Dr. Stephanie Kovalchik currently a Senior Data Scientist at Zelus Analytics, where she and her colleagues are developing world-leading intelligence platforms for multiple sports. In her previous role, she led data science innovation for the Game Insight Group of Tennis Australia, building first-of-a-kind metrics and real-time applications with tracking data. An expert in tennis analytics and causal inference with 40+ published papers, she also developed novel statistical methods in her previous roles at the NCI and RAND Corporation. She runs a tennis analytics blog at on-the-t.com and tweets @StatsOnTheT.
Abstract: We will give an example of the entire data science pipeline put into practice at ESPN by discussing the redesign of NBA Basketball Power Index (BPI), ESPN’s team performance metric for the NBA. Representatives from ESPN’s Stats and Information Group, including several members of ESPN’s Sports Analytics team, will present, along with a few key users from other groups at ESPN. Each will describe their role in a stage of the development process of NBA BPI and its related metrics, from formulating what the metrics will incorporate and how we would like them to be used by writers and on-air personalities, to describing the technical development of NBA BPI and related metrics, to communicating results to key users and training them on how the metrics can be used to enhance storytelling for the NBA.
ESPN’s Sports Analytics team is in its 10th year of developing state-of-the-art metrics and providing in—depth statistical analysis as part of ESPN’s Statistics and Information Group.

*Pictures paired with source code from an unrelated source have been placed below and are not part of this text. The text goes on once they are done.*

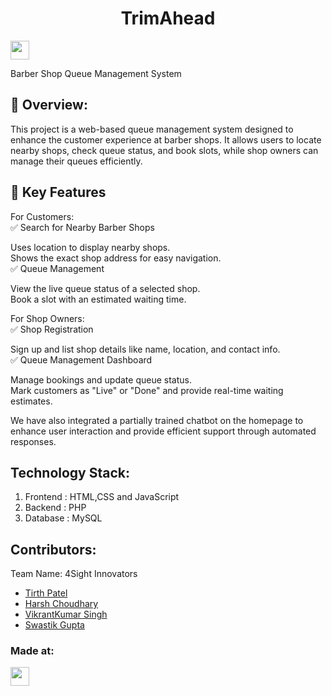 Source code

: <h1 align="center">TrimAhead</h1>

<p align="center">
</p>
<a href="https://weekendofcode.computercodingclub.in/"> <img src="https://i.postimg.cc/njCM24kx/woc.jpg" height=30px> </a>  
  
Barber Shop Queue Management System

## 📌 Overview:

This project is a web-based queue management system designed to enhance the customer experience at barber shops. It allows users to locate nearby shops, check queue status, and book slots, while shop owners can manage their queues efficiently.

## 🚀 Key Features

For Customers:  
✅ Search for Nearby Barber Shops  

Uses location to display nearby shops.  
Shows the exact shop address for easy navigation.  
✅ Queue Management  

View the live queue status of a selected shop.  
Book a slot with an estimated waiting time.  


For Shop Owners:  
✅ Shop Registration  

Sign up and list shop details like name, location, and contact info.  
✅ Queue Management Dashboard  

Manage bookings and update queue status.  
Mark customers as "Live" or "Done" and provide real-time waiting estimates.  

We have also integrated a partially trained chatbot on the homepage 
to enhance user interaction and provide efficient support through 
automated responses.  

## Technology Stack:
  1) Frontend : HTML,CSS and JavaScript
  2) Backend : PHP
  3) Database : MySQL

## Contributors:

Team Name: 4Sight Innovators 

* [Tirth Patel](https://github.com/tirth-patel06)
* [Harsh Choudhary](https://github.com/HarshChoudharyGit)
* [VikrantKumar Singh](https://github.com/vikrant13572)
* [Swastik Gupta](https://github.com/Swastik-Gupta30)

### Made at:



<a href="[https://hack36.com](https://weekendofcode.computercodingclub.in/)"> <img src="https://i.postimg.cc/Z9fC676j/devjam.jpg" height=30px> </a>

The developers and analysts on the team create advanced player and team metrics, build predictive models, conduct simulations, and analyze data for players, teams, games, and seasons that the Statistics and Information Group and others at ESPN use for storytelling. The team disseminates the results of the work using automated reports, data visualizations, and interactive web applications, and partners with production teams to integrate the content into ESPN’s sports coverage across multiple platforms.